Tuesday, March 13, 2007

I Become An Ailing Dickensian Orphan

Today is my second full day of a fever-cold combination that has thoroughly outdone my previous achievements in the category, as far as I can remember. While I feel full of energy most of the time, I sometimes feel very warm and perspiry or a little dizzy, my mind is working quickly (I can't say unusually quickly, because "quickly" doesn't describe its usual state anyway), my throat and head sometimes hurt, I cough and sneeze, and my temperature at one point reached 39.4 degrees Celsius. J., for once, made orphan jokes about me, and not vice versa.

But because of the energy, the nice sunny weather, my healthy appetite, the presence of every necessary comfort and remedy, the contrast to more painful physical and emotional ailments, and at least a week of excellent sleep beforehand, the illness is quite bearable. Also, the increased speed at which my neurons are firing mean that my memory, concentration, and ability to play the piano are all unquestionably in good shape, and I've been able to think matters over with greater distance and objectivity than usual. Sometimes, admittedly, the matters had best go unthought-of. I was thinking yesterday evening what would happen if I went blind; the day before yesterday I was worried that I might develop pneumonia. The things that perhaps more reasonably worry me is that I haven't clearly found out how serious the illness is (I think I'm exaggerating its importance), that my mind may be a little aberrant without my knowing it (for example, I've felt like crying and tried not to start because I feared that I wouldn't be able to stop), and that I am worried that people are angry at me (I would have tried to clear this up yesterday already, but I didn't feel clear-minded and strong enough to do it). I was with my uncle and aunt in the countryside until yesterday evening so I've felt rather disorientated too. Besides, I find losing my voice very unpleasant.

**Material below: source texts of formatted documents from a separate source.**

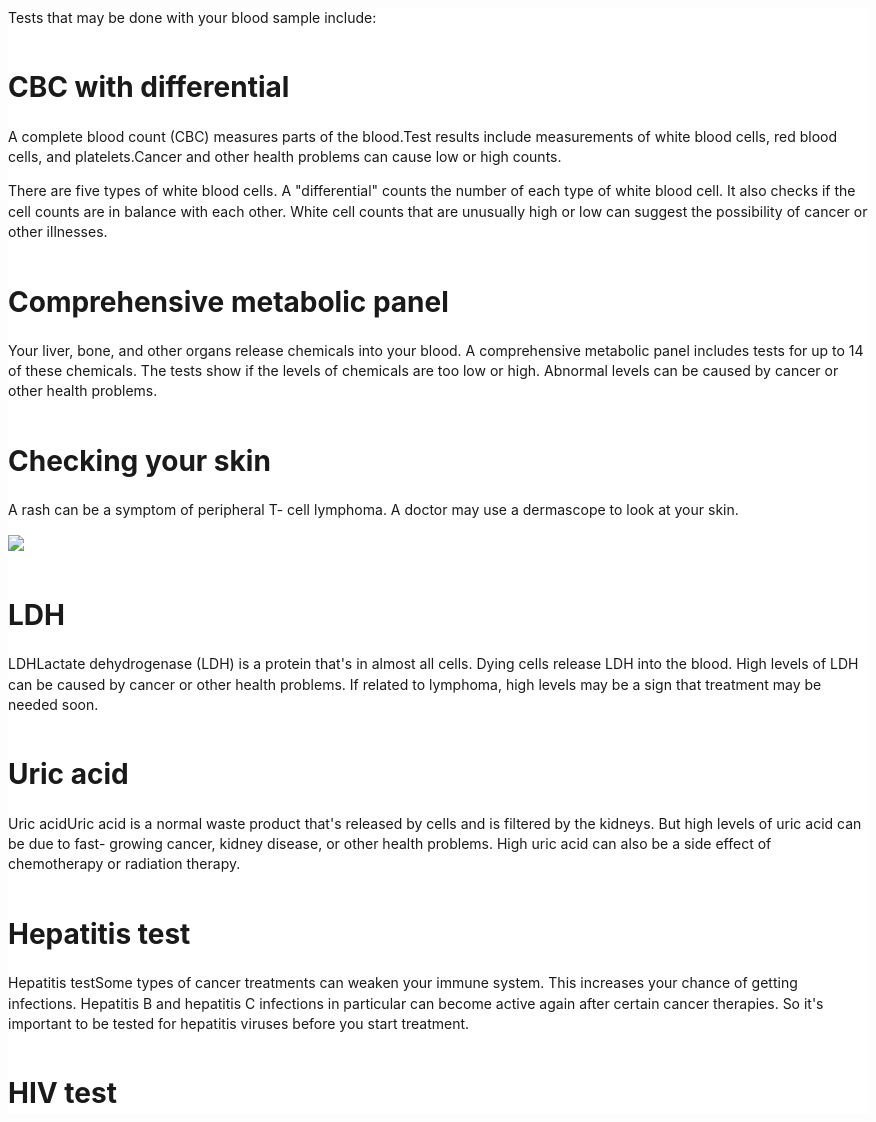 Tests that may be done with your blood sample include:

# CBC with differential

A complete blood count (CBC) measures parts of the blood.Test results include measurements of white blood cells, red blood cells, and platelets.Cancer and other health problems can cause low or high counts.

There are five types of white blood cells. A "differential" counts the number of each type of white blood cell. It also checks if the cell counts are in balance with each other. White cell counts that are unusually high or low can suggest the possibility of cancer or other illnesses.

# Comprehensive metabolic panel

Your liver, bone, and other organs release chemicals into your blood. A comprehensive metabolic panel includes tests for up to 14 of these chemicals. The tests show if the levels of chemicals are too low or high. Abnormal levels can be caused by cancer or other health problems.

# Checking your skin

A rash can be a symptom of peripheral T- cell lymphoma. A doctor may use a dermascope to look at your skin.

![](https://cdn-mineru.openxlab.org.cn/result/2025-08-04/1ff06960-39b9-4d66-86d1-c5df6275b4f5/b9d9c7a9a66b927bbd4a0b7c0ebce3a1723e0ebba83dffa2eac97fdaab910f67.jpg)

# LDH

LDHLactate dehydrogenase (LDH) is a protein that's in almost all cells. Dying cells release LDH into the blood. High levels of LDH can be caused by cancer or other health problems. If related to lymphoma, high levels may be a sign that treatment may be needed soon.

# Uric acid

Uric acidUric acid is a normal waste product that's released by cells and is filtered by the kidneys. But high levels of uric acid can be due to fast- growing cancer, kidney disease, or other health problems. High uric acid can also be a side effect of chemotherapy or radiation therapy.

# Hepatitis test

Hepatitis testSome types of cancer treatments can weaken your immune system. This increases your chance of getting infections. Hepatitis B and hepatitis C infections in particular can become active again after certain cancer therapies. So it's important to be tested for hepatitis viruses before you start treatment.

# HIV test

Anyway, it was nice today, though. I slept soundly, had a bath, lay down in the living room, played pieces by Mozart and Chopin and Schumann and Bach and Beethoven fairly slowly and quietly, read another chapter of Waverley, ate brunch with Papa, and talked a lot with T. and Ge. There are, it seems, many people in Ge.'s and Gi.'s classes who have colds. But in this family so far only J., Mama, and I have been stricken; Mama went to work anyway, and J. to school. The real event of the day was a work meeting to which Papa went, at a company that converts old computers and computer parts into new ones to be used for specific technical purposes.

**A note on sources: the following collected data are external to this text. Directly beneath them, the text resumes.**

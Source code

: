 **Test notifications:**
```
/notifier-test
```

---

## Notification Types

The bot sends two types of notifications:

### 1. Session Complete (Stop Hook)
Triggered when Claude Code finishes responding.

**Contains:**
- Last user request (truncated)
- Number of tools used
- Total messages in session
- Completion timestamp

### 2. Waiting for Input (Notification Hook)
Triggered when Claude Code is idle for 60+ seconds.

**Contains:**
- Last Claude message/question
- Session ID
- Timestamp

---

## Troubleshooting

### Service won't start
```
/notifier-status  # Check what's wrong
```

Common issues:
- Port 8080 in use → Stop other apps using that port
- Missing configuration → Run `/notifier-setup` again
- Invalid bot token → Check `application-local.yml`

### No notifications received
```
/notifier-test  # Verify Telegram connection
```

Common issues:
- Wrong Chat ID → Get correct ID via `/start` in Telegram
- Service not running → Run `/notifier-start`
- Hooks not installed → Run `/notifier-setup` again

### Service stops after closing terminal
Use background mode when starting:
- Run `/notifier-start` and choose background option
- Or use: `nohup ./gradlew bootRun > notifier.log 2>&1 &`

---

Hopefully the next time I post, I will be cured! Then, instead of describing my symptoms for the benefit of a reluctant audience, I might write about Waverley. In the countryside I took a look at the Decameron too, and was much disappointed to find that it is perhaps 90% about women cheating on their husbands, which for some reason I find neither hilarious nor interesting except in a transient sensationalist way (I'm trying to put this as snobbily as possible). So I read too little of it to be able to discuss it. I did read the short tale of the woman who roused a king from his apathetic modus regendi by asking him to give her some of his power to bear the unbearable. Given the clearly violent nature of the regenerated king's rule, I don't know if the ending is meant to be good or not. Perhaps it is simply realistic.